Le comité de prévision envisage, à politique inchangée, une croissance de la dette publique qui n’est pas une option pour Luc Frieden

Ces évolutions ne seront pas sans conséquences sur la dette publique, prévoient encore les analystes, puisqu’il va falloir financer le déficit par des emprunts qu’ils évaluent, - de manière prudente, affirme Georges Heinrich -, à 1 milliard d’euros par an sur la période 2012-2015. En 2012, la dette publique se chiffrerait autour de 21 % du PIB, et, à politique inchangée, elle atteindrait 24,1 % du PIB en 2015. Une évolution qui suit la dynamique observée depuis 2007, à savoir une tendance à la hausse de la dette publique, laquelle implique aussi une tendance à la hausse des taux d’intérêt et donc du service de la dette. Le coût du service de la dette publique passerait ainsi de 214 millions d’euros en 2011 à 336 millions d’euros en 2015, selon les chiffres présentés par le comité de prévision.

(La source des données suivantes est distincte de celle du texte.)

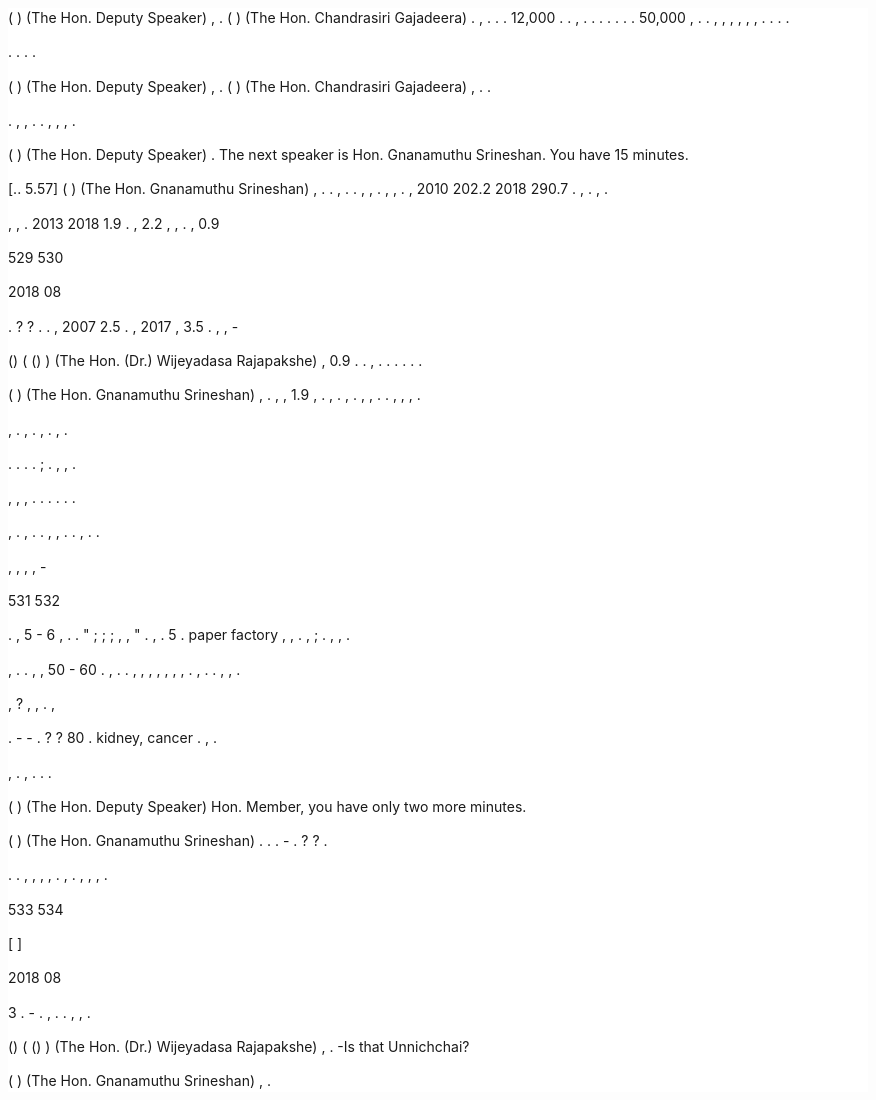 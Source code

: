 ( ) (The Hon. Deputy Speaker) , . ( ) (The Hon. Chandrasiri Gajadeera) . , . . . 12,000 . . , . . . . . . . 50,000 , . . , , , , , , . . . .

. . . .

( ) (The Hon. Deputy Speaker) , . ( ) (The Hon. Chandrasiri Gajadeera) , . .

. , , . . , , , .

( ) (The Hon. Deputy Speaker) . The next speaker is Hon. Gnanamuthu Srineshan. You have 15 minutes.

[.. 5.57] ( ) (The Hon. Gnanamuthu Srineshan) , . . , . . , , . , , . , 2010 202.2 2018 290.7 . , . , .

, , . 2013 2018 1.9 . , 2.2 , , . , 0.9

529 530

2018 08

. ? ? . . , 2007 2.5 . , 2017 , 3.5 . , , -

() ( () ) (The Hon. (Dr.) Wijeyadasa Rajapakshe) , 0.9 . . , . . . . . .

( ) (The Hon. Gnanamuthu Srineshan) , . , , 1.9 , . , . , . , , . . , , , .

, . , . , . , .

. . . . ; . , , .

, , , . . . . . .

, . , . . , , . . , . .

, , , , -

531 532

. , 5 - 6 , . . " ; ; ; , , " . , . 5 . paper factory , , . , ; . , , .

, . . , , 50 - 60 . , . . , , , , , , , . , . . , , .

, ? , , . ,

. - - . ? ? 80 . kidney, cancer . , .

, . , . . .

( ) (The Hon. Deputy Speaker) Hon. Member, you have only two more minutes.

( ) (The Hon. Gnanamuthu Srineshan) . . . - . ? ? .

. . , , , , . , . , , , .

533 534

[ ]

2018 08

3 . - . , . . , , .

() ( () ) (The Hon. (Dr.) Wijeyadasa Rajapakshe) , . -Is that Unnichchai?

( ) (The Hon. Gnanamuthu Srineshan) , .
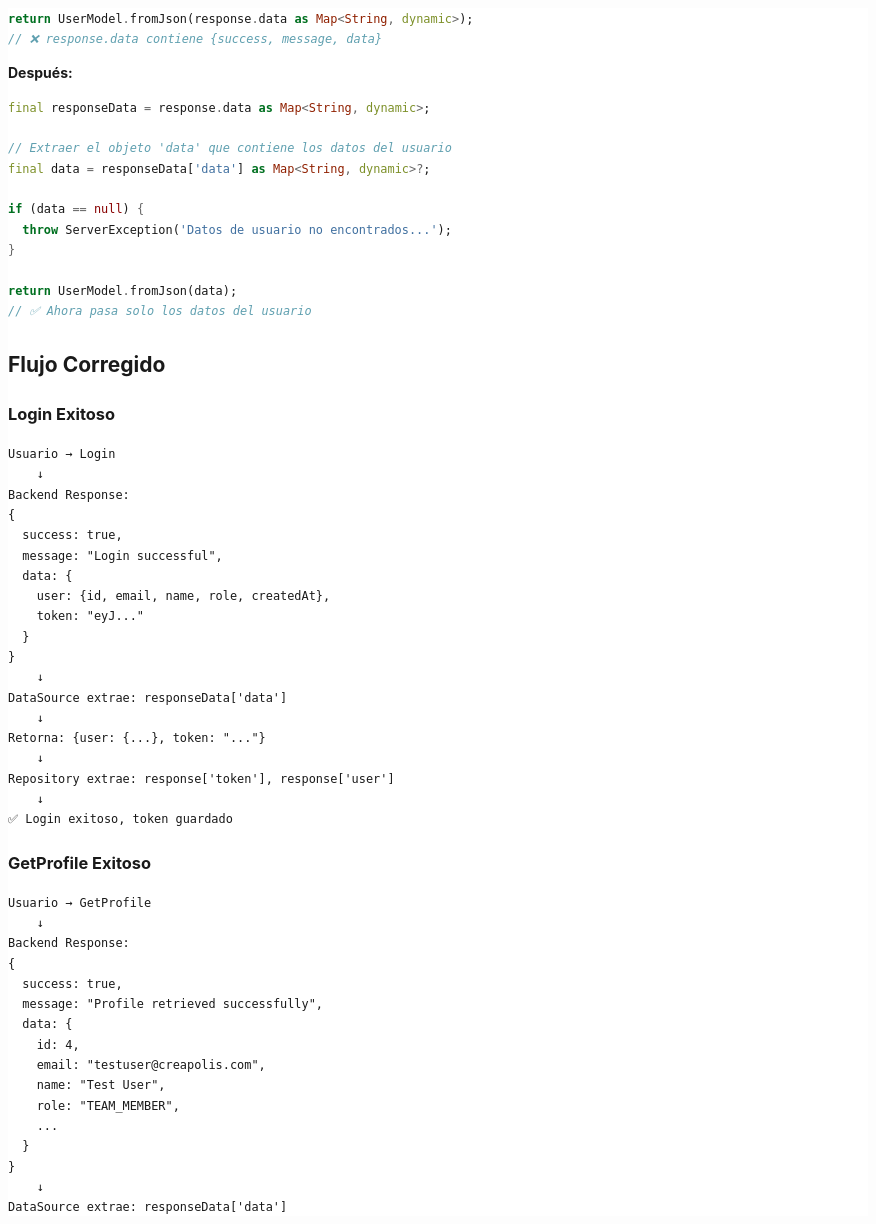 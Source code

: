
 ```dart
return UserModel.fromJson(response.data as Map<String, dynamic>);
// ❌ response.data contiene {success, message, data}
```

**Después:**

```dart
final responseData = response.data as Map<String, dynamic>;

// Extraer el objeto 'data' que contiene los datos del usuario
final data = responseData['data'] as Map<String, dynamic>?;

if (data == null) {
  throw ServerException('Datos de usuario no encontrados...');
}

return UserModel.fromJson(data);
// ✅ Ahora pasa solo los datos del usuario
```

## Flujo Corregido

### Login Exitoso

```
Usuario → Login
    ↓
Backend Response:
{
  success: true,
  message: "Login successful",
  data: {
    user: {id, email, name, role, createdAt},
    token: "eyJ..."
  }
}
    ↓
DataSource extrae: responseData['data']
    ↓
Retorna: {user: {...}, token: "..."}
    ↓
Repository extrae: response['token'], response['user']
    ↓
✅ Login exitoso, token guardado
```

### GetProfile Exitoso

```
Usuario → GetProfile
    ↓
Backend Response:
{
  success: true,
  message: "Profile retrieved successfully",
  data: {
    id: 4,
    email: "testuser@creapolis.com",
    name: "Test User",
    role: "TEAM_MEMBER",
    ...
  }
}
    ↓
DataSource extrae: responseData['data']
```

Pour Luc Frieden, l’évolution des besoins de financements du Luxembourg telle qu’elle est envisagée à politique inchangée, en sachant aussi que les chiffres peuvent évoluer, n’est pas acceptable dans une économie fragile comme celle du Luxembourg. A court terme, on peut emprunter, mais à long terme, cela empoisonnerait la croissance et l’emploi, estime le ministre pour qui une croissance substantielle de l’endettement n’est pas une option.Luc Frieden

"Une nouvelle culture des dépenses est nécessaire", conclut Luc Frieden en guise d’ouverture d’un grand débat sur les finances publiques

"Une nouvelle culture des dépenses est nécessaire", en conclut Luc Frieden qui appelle à dépenser moins et à dépenser autrement. Le changement de paradigme qu’il prône doit se baser sur des priorités établies selon les critères de la justice sociale, de mesures attractives pour l’économie, de l’efficacité et de la solidarité intergénérationnelle. Il s’agit de mieux maîtriser les dépenses, mais aussi de veiller à rester compétitifs et attractifs pour assurer des recettes suffisantes.

S’il a bien des propositions concrètes en tête, le ministre s’est refusé, à ce stade, à les communiquer : l’heure est en effet venue de mener un débat en profondeur sur l’état des finances publiques du Luxembourg. Il en va en effet de l’avenir du pays.